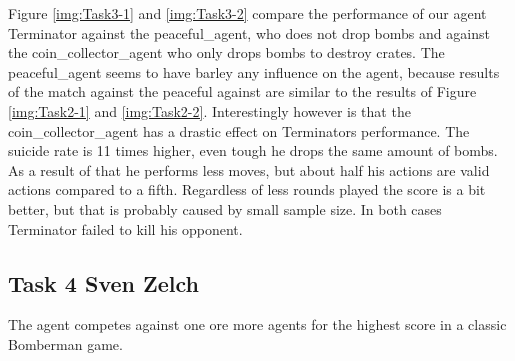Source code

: \documentclass[
	letterpaper, %
	12pt, %
]{CSUniSchoolLabReport}
\begin{document}
Figure \ref{img:Task3-1} and \ref{img:Task3-2} compare the performance of our agent Terminator against the peaceful\_agent, who does not drop bombs and against the coin\_collector\_agent who only drops bombs to destroy crates.
The peaceful\_agent seems to have barley any influence on the agent, because results of the match against the peaceful against are similar to the results of Figure \ref{img:Task2-1} and \ref{img:Task2-2}.
Interestingly however is that the coin\_collector\_agent has a drastic effect on Terminators performance.
The suicide rate is 11 times higher, even tough he drops the same amount of bombs.
As a result of that he performs less moves, but about half his actions are valid actions compared to a fifth.
Regardless of less rounds played the score is a bit better, but that is probably caused by small sample size.
In both cases Terminator failed to kill his opponent.

\subsection{Task 4 \tiny Sven Zelch}

The agent competes against one ore more agents for the highest score in a classic Bomberman game.
\end{document}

::::::

Please write out all the data word for word, but keep every picture out.

Source code

: \documentclass[
	letterpaper, %
	12pt, %
]{CSUniSchoolLabReport}
\begin{document}
Figure \ref{img:Task3-1} and \ref{img:Task3-2} compare the performance of our agent Terminator against the peaceful\_agent, who does not drop bombs and against the coin\_collector\_agent who only drops bombs to destroy crates.
The peaceful\_agent seems to have barley any influence on the agent, because results of the match against the peaceful against are similar to the results of Figure \ref{img:Task2-1} and \ref{img:Task2-2}.
Interestingly however is that the coin\_collector\_agent has a drastic effect on Terminators performance.
The suicide rate is 11 times higher, even tough he drops the same amount of bombs.
As a result of that he performs less moves, but about half his actions are valid actions compared to a fifth.
Regardless of less rounds played the score is a bit better, but that is probably caused by small sample size.
In both cases Terminator failed to kill his opponent.

\subsection{Task 4 \tiny Sven Zelch}

The agent competes against one ore more agents for the highest score in a classic Bomberman game.
\end{document}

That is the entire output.